-- Work required --
Scan the entries for lines with the word "figure", then copy those lines.

-- Records for the task --
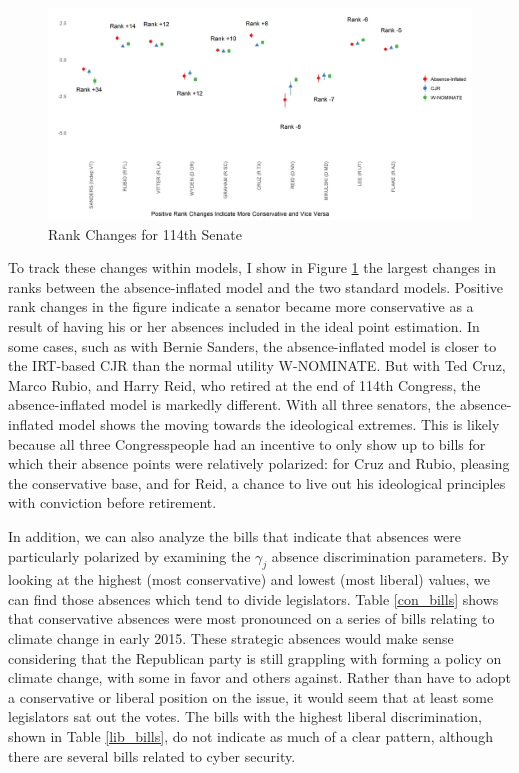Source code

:	\begin{figure}
		\centering
		\caption{Rank Changes for 114th Senate}\label{rank_sen}
		\includegraphics[width=0.8\linewidth]{big_diff}
	\end{figure}
	
	To track these changes within models, I show in Figure \ref{rank_sen} the largest changes in ranks between the absence-inflated model and the two standard models. Positive rank changes in the figure indicate a senator became more conservative as a result of having his or her absences included in the ideal point estimation. In some cases, such as with Bernie Sanders, the absence-inflated model is closer to the IRT-based CJR than the normal utility W-NOMINATE. But with Ted Cruz, Marco Rubio, and Harry Reid, who retired at the end of 114th Congress, the absence-inflated model is markedly different. With all three senators, the absence-inflated model shows the moving towards the ideological extremes. This is likely because all three Congresspeople had an incentive to only show up to bills for which their absence points were relatively polarized: for Cruz and Rubio, pleasing the conservative base, and for Reid, a chance to live out his ideological principles with conviction before retirement.
	
	In addition, we can also analyze the bills that indicate that absences were particularly polarized by examining the $\gamma_j$ absence discrimination parameters. By looking at the highest (most conservative) and lowest (most liberal) values, we can find those absences which tend to divide legislators. Table \ref{con_bills} shows that conservative absences were most pronounced on a series of bills relating to climate change in early 2015. These strategic absences would make sense considering that the Republican party is still grappling with forming a policy on climate change, with some in favor and others against. Rather than have to adopt a conservative or liberal position on the issue, it would seem that at least some legislators sat out the votes. The bills with the highest liberal discrimination, shown in Table \ref{lib_bills}, do not indicate as much of a clear pattern, although there are several bills related to cyber security.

-- Solution to this exercise --
:	\begin{figure}
	\end{figure}
	To track these changes within models, I show in Figure \ref{rank_sen} the largest changes in ranks between the absence-inflated model and the two standard models. Positive rank changes in the figure indicate a senator became more conservative as a result of having his or her absences included in the ideal point estimation. In some cases, such as with Bernie Sanders, the absence-inflated model is closer to the IRT-based CJR than the normal utility W-NOMINATE. But with Ted Cruz, Marco Rubio, and Harry Reid, who retired at the end of 114th Congress, the absence-inflated model is markedly different. With all three senators, the absence-inflated model shows the moving towards the ideological extremes. This is likely because all three Congresspeople had an incentive to only show up to bills for which their absence points were relatively polarized: for Cruz and Rubio, pleasing the conservative base, and for Reid, a chance to live out his ideological principles with conviction before retirement.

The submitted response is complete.